With the tightening of lending restrictions, consumers of all income levels may find it more difficult to secure the money they need. The smart consumer knows in advance of applying for a loan the average lending rates for that particular need. With the information in hand, they will be able to recognize a good loan offer from one that will cost more. Here are the most recent average rates for various types of lending.
- Mortgage rates are at an all-time low, making it the perfect time to buy or refinance to reduce your current mortgage payment. Fixed rates are the standard term for most lenders. As of August 16, the average rate for a 30-year fixed was 3.56%; while a 15-year fixed-rate mortgage stood at 2.88%.

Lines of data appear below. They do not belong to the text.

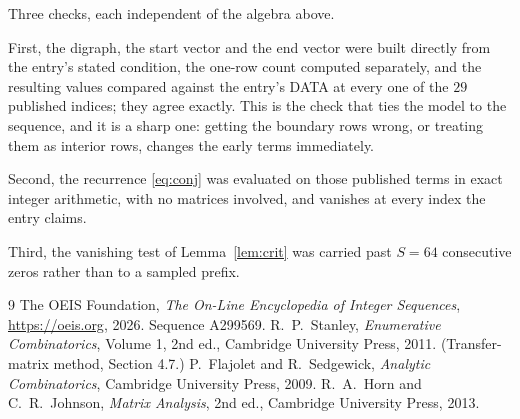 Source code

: \documentclass[11pt,a4paper]{article}
\theoremstyle{plain}
\theoremstyle{definition}
\begin{document}
Three checks, each independent of the algebra above.

First, the digraph, the start vector and the end vector were built directly from the
entry's stated condition, the one-row count computed separately, and the resulting values
compared against the entry's DATA at every one of the $29$ published indices; they
agree exactly. This is the check that ties the model to the sequence, and it is a sharp one:
getting the boundary rows wrong, or treating them as interior rows, changes the early terms
immediately.

Second, the recurrence \eqref{eq:conj} was evaluated on those published terms in exact
integer arithmetic, with no matrices involved, and vanishes at every index the entry claims.

Third, the vanishing test of Lemma~\ref{lem:crit} was carried past $S=64$ consecutive
zeros rather than to a sampled prefix.

\begin{thebibliography}{9}
 The OEIS Foundation, \emph{The On-Line Encyclopedia of Integer
Sequences}, \url{https://oeis.org}, 2026. Sequence A299569.
 R.~P.~Stanley, \emph{Enumerative Combinatorics}, Volume 1, 2nd ed.,
Cambridge University Press, 2011. (Transfer-matrix method, Section 4.7.)
 P.~Flajolet and R.~Sedgewick, \emph{Analytic Combinatorics}, Cambridge
University Press, 2009.
 R.~A.~Horn and C.~R.~Johnson, \emph{Matrix Analysis}, 2nd ed., Cambridge
University Press, 2013.
\end{thebibliography}
\end{document}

- Auto loans are the second largest debt for most consumers after mortgages. The rates fluctuate from seller to seller, depending on whether the dealer is taking the risk of lending you the funds or they bundle multiple accounts and sell them to an investor. The current average rate for a 48-month new car loan is at a record low of 2.25%, with the longest available loan of 72 months at 3.74%. In the market for a used car for model years 2005-2008, the average for a 36-month loan is currently 2.25%.

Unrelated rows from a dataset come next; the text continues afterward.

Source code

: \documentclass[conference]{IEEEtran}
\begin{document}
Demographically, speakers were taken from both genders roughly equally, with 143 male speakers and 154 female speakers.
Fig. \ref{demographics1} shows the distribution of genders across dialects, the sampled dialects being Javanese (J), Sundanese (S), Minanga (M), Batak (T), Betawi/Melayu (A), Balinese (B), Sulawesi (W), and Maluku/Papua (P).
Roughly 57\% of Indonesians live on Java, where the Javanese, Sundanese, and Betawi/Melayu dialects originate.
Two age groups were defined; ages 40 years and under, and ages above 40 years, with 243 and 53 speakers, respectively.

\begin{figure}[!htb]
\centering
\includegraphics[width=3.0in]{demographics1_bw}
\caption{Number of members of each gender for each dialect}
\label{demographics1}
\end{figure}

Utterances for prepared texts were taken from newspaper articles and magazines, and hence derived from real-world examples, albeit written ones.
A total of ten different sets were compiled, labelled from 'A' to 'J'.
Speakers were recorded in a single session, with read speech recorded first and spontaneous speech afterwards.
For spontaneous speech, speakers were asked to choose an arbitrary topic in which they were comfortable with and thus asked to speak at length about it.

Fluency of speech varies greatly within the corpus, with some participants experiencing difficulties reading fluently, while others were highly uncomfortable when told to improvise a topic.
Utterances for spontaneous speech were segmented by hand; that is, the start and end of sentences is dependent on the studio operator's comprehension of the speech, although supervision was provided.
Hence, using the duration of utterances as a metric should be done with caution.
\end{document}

- Student loans backed by the Fed (Stafford loans) are fixed at 3.4%; while private institutions with variable interest rates traditionally are higher but currently range from 3.25% to 9.25%.
- Credit cards have maintained a consistent interest rate during the last few months, with the average rate of just short of 15 percent at 14.97%. In addition, current offers include generous long-term introductory rates of up to 21 months that can save consumers hundreds of dollars in interest.
The Wall Street Journal’s Market Data Center posts the prime rate for 30 financial institutions. Mortgages, auto loans and credit card rates adjust in step with changes in this rate. To track current rates for mortgages, auto loans and market funds, check your local newspaper; most publish a list at least weekly. Another online source that may help consumers who are looking to borrow is Forecasts.org, a website that projects future rates.